::: Task inputs :::
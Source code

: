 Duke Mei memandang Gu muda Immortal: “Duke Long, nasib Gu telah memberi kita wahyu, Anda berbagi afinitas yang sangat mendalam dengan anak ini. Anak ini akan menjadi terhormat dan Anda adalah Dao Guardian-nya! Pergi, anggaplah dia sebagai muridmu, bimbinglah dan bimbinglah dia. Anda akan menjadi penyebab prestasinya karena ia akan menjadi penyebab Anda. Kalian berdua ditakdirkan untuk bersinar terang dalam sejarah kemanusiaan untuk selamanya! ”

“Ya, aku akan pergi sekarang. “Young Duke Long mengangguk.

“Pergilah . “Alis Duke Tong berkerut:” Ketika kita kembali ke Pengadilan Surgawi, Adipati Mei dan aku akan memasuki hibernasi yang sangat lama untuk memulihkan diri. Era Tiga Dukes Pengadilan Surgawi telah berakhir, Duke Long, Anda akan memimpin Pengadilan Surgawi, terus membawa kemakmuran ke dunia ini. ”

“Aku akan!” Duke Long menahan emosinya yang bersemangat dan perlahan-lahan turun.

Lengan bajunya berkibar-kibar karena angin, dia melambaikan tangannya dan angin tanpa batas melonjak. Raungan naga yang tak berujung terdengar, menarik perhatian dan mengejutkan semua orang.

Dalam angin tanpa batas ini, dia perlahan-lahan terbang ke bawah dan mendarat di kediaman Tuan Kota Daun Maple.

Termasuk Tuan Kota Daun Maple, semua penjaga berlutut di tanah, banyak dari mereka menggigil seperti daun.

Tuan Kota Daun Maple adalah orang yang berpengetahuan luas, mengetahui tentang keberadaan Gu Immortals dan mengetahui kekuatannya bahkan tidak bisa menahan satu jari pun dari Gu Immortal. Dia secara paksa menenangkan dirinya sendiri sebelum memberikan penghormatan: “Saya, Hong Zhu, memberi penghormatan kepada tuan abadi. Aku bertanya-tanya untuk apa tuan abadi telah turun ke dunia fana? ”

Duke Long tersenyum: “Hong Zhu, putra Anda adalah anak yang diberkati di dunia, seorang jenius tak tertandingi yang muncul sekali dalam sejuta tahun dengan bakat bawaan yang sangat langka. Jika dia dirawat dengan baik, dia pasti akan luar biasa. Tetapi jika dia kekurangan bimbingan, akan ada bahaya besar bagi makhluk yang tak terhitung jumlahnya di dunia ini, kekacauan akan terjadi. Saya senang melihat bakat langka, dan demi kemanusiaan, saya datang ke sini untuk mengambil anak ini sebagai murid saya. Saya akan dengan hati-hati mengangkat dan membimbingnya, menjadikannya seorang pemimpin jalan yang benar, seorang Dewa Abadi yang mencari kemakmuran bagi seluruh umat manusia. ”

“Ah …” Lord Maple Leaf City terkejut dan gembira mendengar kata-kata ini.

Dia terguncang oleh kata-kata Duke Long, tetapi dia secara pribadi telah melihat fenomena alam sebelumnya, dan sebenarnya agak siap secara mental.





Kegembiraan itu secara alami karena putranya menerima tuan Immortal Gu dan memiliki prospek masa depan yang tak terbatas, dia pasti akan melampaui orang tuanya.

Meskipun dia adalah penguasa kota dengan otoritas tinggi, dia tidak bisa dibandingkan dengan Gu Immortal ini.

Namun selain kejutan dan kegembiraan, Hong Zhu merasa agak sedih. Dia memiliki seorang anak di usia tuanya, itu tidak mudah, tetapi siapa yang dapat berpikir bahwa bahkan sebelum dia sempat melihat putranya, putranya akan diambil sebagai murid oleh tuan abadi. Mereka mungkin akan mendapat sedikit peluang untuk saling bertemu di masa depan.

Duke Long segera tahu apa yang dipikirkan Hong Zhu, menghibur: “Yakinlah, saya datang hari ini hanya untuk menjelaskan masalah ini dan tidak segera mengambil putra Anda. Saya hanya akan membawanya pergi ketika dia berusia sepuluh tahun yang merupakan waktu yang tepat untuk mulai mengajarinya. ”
:::
**What is being asked**
The expected result is every record above, duplicated exactly.

**Solution**
Source code

: Duke Mei memandang Gu muda Immortal: “Duke Long, nasib Gu telah memberi kita wahyu, Anda berbagi afinitas yang sangat mendalam dengan anak ini. Anak ini akan menjadi terhormat dan Anda adalah Dao Guardian-nya! Pergi, anggaplah dia sebagai muridmu, bimbinglah dan bimbinglah dia. Anda akan menjadi penyebab prestasinya karena ia akan menjadi penyebab Anda. Kalian berdua ditakdirkan untuk bersinar terang dalam sejarah kemanusiaan untuk selamanya! ”

“Ya, aku akan pergi sekarang. “Young Duke Long mengangguk.

“Pergilah . “Alis Duke Tong berkerut:” Ketika kita kembali ke Pengadilan Surgawi, Adipati Mei dan aku akan memasuki hibernasi yang sangat lama untuk memulihkan diri. Era Tiga Dukes Pengadilan Surgawi telah berakhir, Duke Long, Anda akan memimpin Pengadilan Surgawi, terus membawa kemakmuran ke dunia ini. ”

“Aku akan!” Duke Long menahan emosinya yang bersemangat dan perlahan-lahan turun.

Lengan bajunya berkibar-kibar karena angin, dia melambaikan tangannya dan angin tanpa batas melonjak. Raungan naga yang tak berujung terdengar, menarik perhatian dan mengejutkan semua orang.

Dalam angin tanpa batas ini, dia perlahan-lahan terbang ke bawah dan mendarat di kediaman Tuan Kota Daun Maple.

Termasuk Tuan Kota Daun Maple, semua penjaga berlutut di tanah, banyak dari mereka menggigil seperti daun.

Tuan Kota Daun Maple adalah orang yang berpengetahuan luas, mengetahui tentang keberadaan Gu Immortals dan mengetahui kekuatannya bahkan tidak bisa menahan satu jari pun dari Gu Immortal. Dia secara paksa menenangkan dirinya sendiri sebelum memberikan penghormatan: “Saya, Hong Zhu, memberi penghormatan kepada tuan abadi. Aku bertanya-tanya untuk apa tuan abadi telah turun ke dunia fana? ”

Duke Long tersenyum: “Hong Zhu, putra Anda adalah anak yang diberkati di dunia, seorang jenius tak tertandingi yang muncul sekali dalam sejuta tahun dengan bakat bawaan yang sangat langka. Jika dia dirawat dengan baik, dia pasti akan luar biasa. Tetapi jika dia kekurangan bimbingan, akan ada bahaya besar bagi makhluk yang tak terhitung jumlahnya di dunia ini, kekacauan akan terjadi. Saya senang melihat bakat langka, dan demi kemanusiaan, saya datang ke sini untuk mengambil anak ini sebagai murid saya. Saya akan dengan hati-hati mengangkat dan membimbingnya, menjadikannya seorang pemimpin jalan yang benar, seorang Dewa Abadi yang mencari kemakmuran bagi seluruh umat manusia. ”

“Ah …” Lord Maple Leaf City terkejut dan gembira mendengar kata-kata ini.

Dia terguncang oleh kata-kata Duke Long, tetapi dia secara pribadi telah melihat fenomena alam sebelumnya, dan sebenarnya agak siap secara mental.





Kegembiraan itu secara alami karena putranya menerima tuan Immortal Gu dan memiliki prospek masa depan yang tak terbatas, dia pasti akan melampaui orang tuanya.

Meskipun dia adalah penguasa kota dengan otoritas tinggi, dia tidak bisa dibandingkan dengan Gu Immortal ini.

Namun selain kejutan dan kegembiraan, Hong Zhu merasa agak sedih. Dia memiliki seorang anak di usia tuanya, itu tidak mudah, tetapi siapa yang dapat berpikir bahwa bahkan sebelum dia sempat melihat putranya, putranya akan diambil sebagai murid oleh tuan abadi. Mereka mungkin akan mendapat sedikit peluang untuk saling bertemu di masa depan.

Duke Long segera tahu apa yang dipikirkan Hong Zhu, menghibur: “Yakinlah, saya datang hari ini hanya untuk menjelaskan masalah ini dan tidak segera mengambil putra Anda. Saya hanya akan membawanya pergi ketika dia berusia sepuluh tahun yang merupakan waktu yang tepat untuk mulai mengajarinya. ”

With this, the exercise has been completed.